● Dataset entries
☆ ☆ ☆ ☆
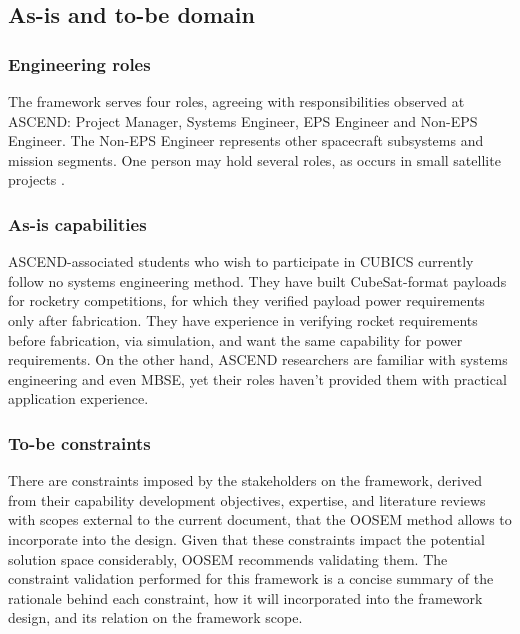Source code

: \subsection{As-is and to-be domain}

\subsubsection*{Engineering roles}
The framework serves four roles, agreeing with responsibilities observed at ASCEND: Project Manager, Systems Engineer, EPS Engineer and Non-EPS Engineer.
The Non-EPS Engineer represents other spacecraft subsystems and mission segments.
One person may hold several roles, as occurs in small satellite projects \citep{review-1438}.

\subsubsection*{As-is capabilities}
ASCEND-associated students who wish to participate in CUBICS currently follow no systems engineering method.
They have built CubeSat-format payloads for rocketry competitions, for which they verified payload power requirements only after fabrication.
They have experience in verifying rocket requirements before fabrication, via simulation, and want the same capability for power requirements.
On the other hand, ASCEND researchers are familiar with systems engineering and even MBSE, yet their roles haven't provided them with practical application experience.

\subsubsection*{To-be constraints}
There are constraints imposed by the stakeholders on the framework, derived from their capability development objectives, expertise, and literature reviews with scopes external to the current document, that the OOSEM method allows to incorporate into the design.
Given that these constraints impact the potential solution space considerably, OOSEM recommends validating them. The constraint validation performed for this framework is a concise summary of the rationale behind each constraint, how it will incorporated into the framework design, and its relation on the framework scope.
☆ ☆ ☆ ☆
● WORK TO COMPLETE
What is needed is every line of the data above, set down exactly but with the images left out.

● ANSWER BELOW
Source code

: \subsection{As-is and to-be domain}

\subsubsection*{Engineering roles}
The framework serves four roles, agreeing with responsibilities observed at ASCEND: Project Manager, Systems Engineer, EPS Engineer and Non-EPS Engineer.
The Non-EPS Engineer represents other spacecraft subsystems and mission segments.
One person may hold several roles, as occurs in small satellite projects \citep{review-1438}.

\subsubsection*{As-is capabilities}
ASCEND-associated students who wish to participate in CUBICS currently follow no systems engineering method.
They have built CubeSat-format payloads for rocketry competitions, for which they verified payload power requirements only after fabrication.
They have experience in verifying rocket requirements before fabrication, via simulation, and want the same capability for power requirements.
On the other hand, ASCEND researchers are familiar with systems engineering and even MBSE, yet their roles haven't provided them with practical application experience.

\subsubsection*{To-be constraints}
There are constraints imposed by the stakeholders on the framework, derived from their capability development objectives, expertise, and literature reviews with scopes external to the current document, that the OOSEM method allows to incorporate into the design.
Given that these constraints impact the potential solution space considerably, OOSEM recommends validating them. The constraint validation performed for this framework is a concise summary of the rationale behind each constraint, how it will incorporated into the framework design, and its relation on the framework scope.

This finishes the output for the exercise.